Joshua Kurlantzick’s book, A Great Place to Have a War: America in Laos and the Birth of a Military C.I.A., tells the story of how the CIA launched and ran ‘Operation Momentum’, the anti-communist war in Laos of which the bombing was part. It’s a fascinating book, not least because a number of the key people in the conflict who were interviewed by Kurlantzick had died by the time the book was published earlier this year, so the book is in a sense their final word. While Kurlantzick occasionally relates the history of this conflict to other more contemporary events he doesn’t over stress this. Not that he needs to; any thoughtful person can make the connections.

When President Obama visited Laos in 2016 he announced an increased US financial commitment to the de-mining programme – $90 million over three years. This represented a significant increase, but it is small change compared to the cost of the war. It’s estimated that the US spent $2 million every day (that $17 million inflation adjusted dollars every day) during the bombing campaign. Agencies like MAG and HALO Trust have been working for many years in Laos yet the extent of the bombing means that, despite their best efforts, only a tiny fraction of the unexploded ordnance has been disarmed.

At the exit of the Visitor Centre in Luang Prabang there is a guest book for visitors to sign and leave a comment. I signed and stood for a moment wondering what on earth I could write in the comments column. In the end the only thing I could think of was ‘Sorry’.
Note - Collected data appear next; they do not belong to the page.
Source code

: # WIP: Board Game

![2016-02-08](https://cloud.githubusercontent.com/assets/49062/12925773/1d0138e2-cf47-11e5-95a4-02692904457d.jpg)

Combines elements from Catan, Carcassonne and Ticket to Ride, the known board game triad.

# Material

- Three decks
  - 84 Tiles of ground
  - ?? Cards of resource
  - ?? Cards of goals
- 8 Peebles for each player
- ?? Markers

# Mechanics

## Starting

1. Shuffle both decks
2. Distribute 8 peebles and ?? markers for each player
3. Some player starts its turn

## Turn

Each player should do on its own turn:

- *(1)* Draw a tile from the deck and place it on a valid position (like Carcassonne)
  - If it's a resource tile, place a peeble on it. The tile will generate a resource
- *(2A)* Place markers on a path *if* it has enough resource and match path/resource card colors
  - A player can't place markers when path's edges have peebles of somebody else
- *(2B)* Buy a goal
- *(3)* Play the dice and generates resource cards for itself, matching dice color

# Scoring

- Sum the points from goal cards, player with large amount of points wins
Shortly after I finished Kurlantzick’s book I came across William J. Rust’s, Before The Quagmire: American Intervention In Laos 1954-1961, which covers the period prior to that dealt with by Kurlantzick. Rust describes America’s role in these years as ‘A case study in transforming a small foreign policy problem into a big one.’ What comes across is the incoherence of US policy which set the State Department at odds with the Defense Department and was driven by a belief in the capacity of various communist countries for long term strategic thinking and implementation of that strategy that they never demonstrated.

Rust’s assessment is that ‘the American experience in Laos in the 1950’s was a key initial misstep on the road to war in Southeast Asia.’ These two books complement each other perfectly, both tell a fascinating and tragic story and both are reminders of how we continually fail to learn from the mistakes of the past.